Parvis des Gentils : Croyants et non croyants retrouvent le chemin du dialogue
Le Message de Benoît XVI a été délivré sur écrans géants aux personnes rassemblées
sur le parvis de Notre Dame pour une soirée festive, culturelle et spirituelle, point
d’orgue de ces deux journées de dialogue et de réflexion:
Chers jeunes, chers
amis ! Je vous sais nombreux rassemblés sur le parvis de Notre-Dame de Paris,
à l’appel du Cardinal André Vingt-Trois, Archevêque de Paris, et du Cardinal Gianfranco
Ravasi, Président du Conseil Pontifical de la Culture. Je vous salue tous, sans oublier
les frères et les amis de la Communauté de Taizé. Je suis reconnaissant au Conseil
pontifical d’avoir repris et développé mon invitation à ouvrir dans l’Église des «
Parvis des Gentils », image qui rappelle cet espace ouvert sur la vaste esplanade
proche du Temple de Jérusalem, pour permettre à toutes celles et à tous ceux qui ne
partageaient pas la foi d’Israël de s’approcher du Temple et de s’interroger sur la
religion. Là, ils devaient pouvoir y rencontrer des scribes, parler de la foi et,
même, prier le Dieu inconnu. Et si, à l’époque, le Parvis était en même temps un lieu
d’exclusion, parce que les « Gentils » n’avaient pas le droit de pénétrer dans l’espace
sacré, le Christ Jésus est venu « détruire la barrière qui séparait » juifs et gentils.

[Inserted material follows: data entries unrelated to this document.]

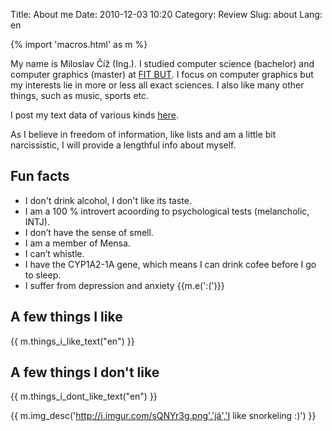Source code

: Title: About me
Date: 2010-12-03 10:20
Category: Review
Slug: about
Lang: en

{% import 'macros.html' as m %}

My name is Miloslav Číž (Ing.). I studied computer science (bachelor) and computer graphics (master) at [FIT BUT](http://www.fit.vutbr.cz/).
I focus on computer graphics but my interests lie in more or less all exact sciences.
I also like many other things, such as music, sports etc.

I post my text data of various kinds [here](https://github.com/drummyfish/my_text_data).

As I believe in freedom of information, like lists and am a little bit narcissistic, I will
provide a lengthful info about myself.

## Fun facts

- I don't drink alcohol, I don't like its taste.
- I am a 100 % introvert acoording to psychological tests (melancholic, INTJ).
- I don’t have the sense of smell.
- I am a member of  Mensa.
- I can’t whistle.
- I have the CYP1A2-1A gene, which means I can drink cofee before I go to sleep.
- I suffer from depression and anxiety {{m.e(':(')}}

## A few things I like

{{ m.things_i_like_text("en") }}

## A few things I don't like

{{ m.things_i_dont_like_text("en") }}

{{ m.img_desc('http://i.imgur.com/sQNYr3g.png','já','I like snorkeling :)') }}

« Les uns comme les autres, réunis en un seul corps, il voulait les réconcilier avec
Dieu par la croix : en sa personne il a tué la haine. Il est venu annoncer la bonne
nouvelle de la paix … » (cf. Ep 2, 14-17), comme nous dit saint Paul. Au cœur de
la Cité des Lumières, devant ce magnifique chef-d’œuvre de la culture religieuse française,
Notre-Dame de Paris, un grand parvis s’ouvre pour qu’une nouvelle impulsion soit donnée
à la rencontre respectueuse et amicale entre des personnes de convictions différentes.

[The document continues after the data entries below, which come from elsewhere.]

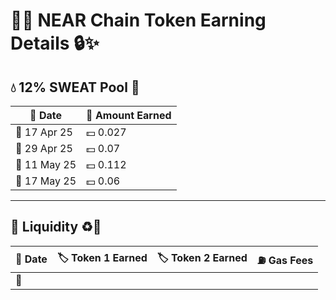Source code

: # 🚀🌐 NEAR Chain Token Earning Details 🔒✨

## 💧 12% SWEAT Pool 🌊
| 📅 Date        |   💸 Amount Earned   |
|----------------|-----------------------|
| 📆  17 Apr 25  | 💵     0.027         |
| 📆  29 Apr 25  | 💵     0.07          |
| 📆  11 May 25  | 💵     0.112         |
| 📆  17 May 25  | 💵     0.06         |

---

## 🔄 Liquidity ♻️💱
| 📅 Date        | 🏷️ Token 1 Earned  | 🏷️ Token 2 Earned   | ⛽ Gas Fees       |
|----------------|---------------------|---------------------|-------------------|
| 📆             |                     |                     |                   |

Jeunes, croyants et non croyants, présents ce soir, vous voulez être ensemble, comme
dans la vie de tous les jours, pour vous rencontrer et dialoguer à partir des grandes
interrogations de l’existence humaine. Beaucoup aujourd’hui reconnaissent qu’ils n’appartiennent
pas à une religion, mais désirent un monde neuf et plus libre, plus juste et plus
solidaire, plus en paix et plus joyeux. En m’adressant à vous, je mesure tout ce que
vous avez à vous dire : incroyants, vous voulez interpeller les croyants, notamment
en exigeant d’eux le témoignage d’une vie qui soit en conformité avec ce qu’ils professent
et en refusant toute déviation de la religion qui la rendrait inhumaine. Croyants,
vous voulez dire à vos amis que ce trésor qui vous habite mérite un partage, une interpellation,
une réflexion. La question de Dieu n’est pas un danger pour la société, elle ne met
pas en péril la vie humaine ! La question de Dieu ne doit pas être absente des grandes
interrogations de notre temps. Chers amis, vous avez à construire des ponts entre
vous. Sachez saisir la chance qui vous est présentée pour trouver au plus profond
de vos consciences, dans une réflexion solide et argumentée, les voies d’un dialogue
précurseur et profond. Vous avez tant à vous dire les uns aux autres. Ne fermez pas
votre conscience aux défis et aux enjeux qui sont devant vous. Je crois profondément
que la rencontre entre la réalité de la foi et celle de la raison permet à l’homme
de se trouver lui-même. Mais trop souvent la raison se plie face à la pression des
intérêts et à l’attraction de l’utilité, contrainte de reconnaître cette dernière
comme critère ultime. La recherche de la vérité n’est pas facile. Et si chacun est
appelé au courage de se décider pour la vérité, c’est parce qu’il n’existe pas de
raccourcis vers le bonheur et la beauté d’une vie accomplie. Jésus le dit dans l’Évangile
: « La vérité vous rendra libre. » Il vous appartient, chers jeunes, de faire que
dans votre pays et en Europe, croyants et non croyants retrouvent le chemin du dialogue.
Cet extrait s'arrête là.